Luxury operator Luxtripper has suspended operations amid a financial restructure while the company races to raise new funding.
Founded in 2015 by chief executive Nena Chaletzos, Luxtripper announced on Thursday (19 October) it had engaged restructuring specialist ReSolve Advisory to explore “rapid options to seek emergency rescue capital” via a sale or accelerated merger and acquisition.
Rescue investors or buyers have been asked to submit offers by Monday (23 October) at the latest, with the aim of completing a transaction by Friday (27 October).
Luxtripper, which was placed 19th in The Sunday Times’ 100 fastest-growing private companies earlier this year, said the process was an attempt to preserve the business as a going concern and secure the jobs of its employees.
The company said the decision had come following “months of active fundraising attempts” during which it claimed a number of funding options had been unsuccessful due to the “exceptionally challenging economic environment”.

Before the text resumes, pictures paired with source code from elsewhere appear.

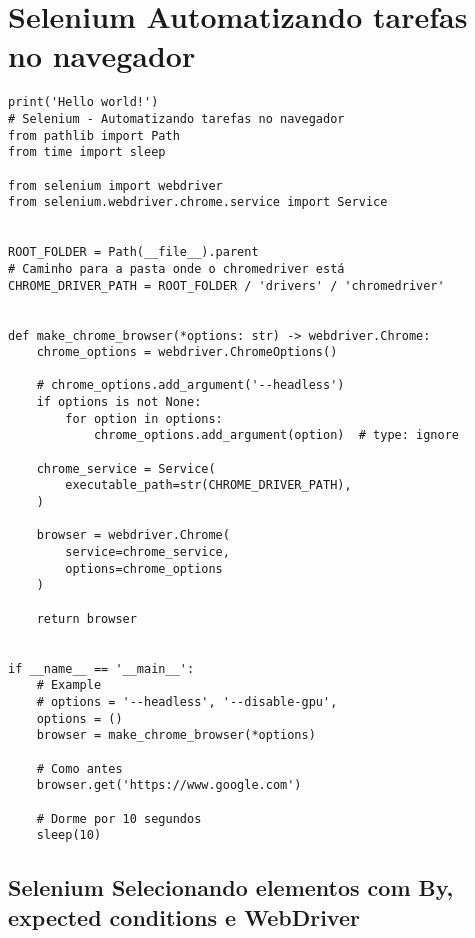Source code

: \documentclass{article}
\begin{document}
\section{Selenium  Automatizando tarefas no navegador}
\begin{lstlisting}
print('Hello world!')
# Selenium - Automatizando tarefas no navegador
from pathlib import Path
from time import sleep

from selenium import webdriver
from selenium.webdriver.chrome.service import Service


ROOT_FOLDER = Path(__file__).parent
# Caminho para a pasta onde o chromedriver está
CHROME_DRIVER_PATH = ROOT_FOLDER / 'drivers' / 'chromedriver'


def make_chrome_browser(*options: str) -> webdriver.Chrome:
    chrome_options = webdriver.ChromeOptions()

    # chrome_options.add_argument('--headless')
    if options is not None:
        for option in options:
            chrome_options.add_argument(option)  # type: ignore

    chrome_service = Service(
        executable_path=str(CHROME_DRIVER_PATH),
    )

    browser = webdriver.Chrome(
        service=chrome_service,
        options=chrome_options
    )

    return browser


if __name__ == '__main__':
    # Example
    # options = '--headless', '--disable-gpu',
    options = ()
    browser = make_chrome_browser(*options)

    # Como antes
    browser.get('https://www.google.com')

    # Dorme por 10 segundos
    sleep(10)
\end{lstlisting}

\subsection{Selenium  Selecionando elementos com By, expected conditions e WebDriver}
\end{document}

“Over the past 24 hours, alongside our efforts to assist ReSolve with a rescue solution, our primary concern has always been our employees and our customers. Currently, all employee contracts remain in place throughout this rescue process and we have issued detailed communications to employees outlining the current situation. The company is also separately issuing communications to suppliers and customers enquiring about the status of orders and bookings,” said Luxtripper.
Chaletzos said: “We are hugely saddened that despite our best efforts, to date, we were unable to secure adequate funding to help the business during this challenging time. However, we remain confident that with the help of ReSolve, we can achieve a positive solution. We hope to update the market in the coming weeks so I would ask all staff, customers and suppliers to remain patient while this accelerated M&A process is under way.”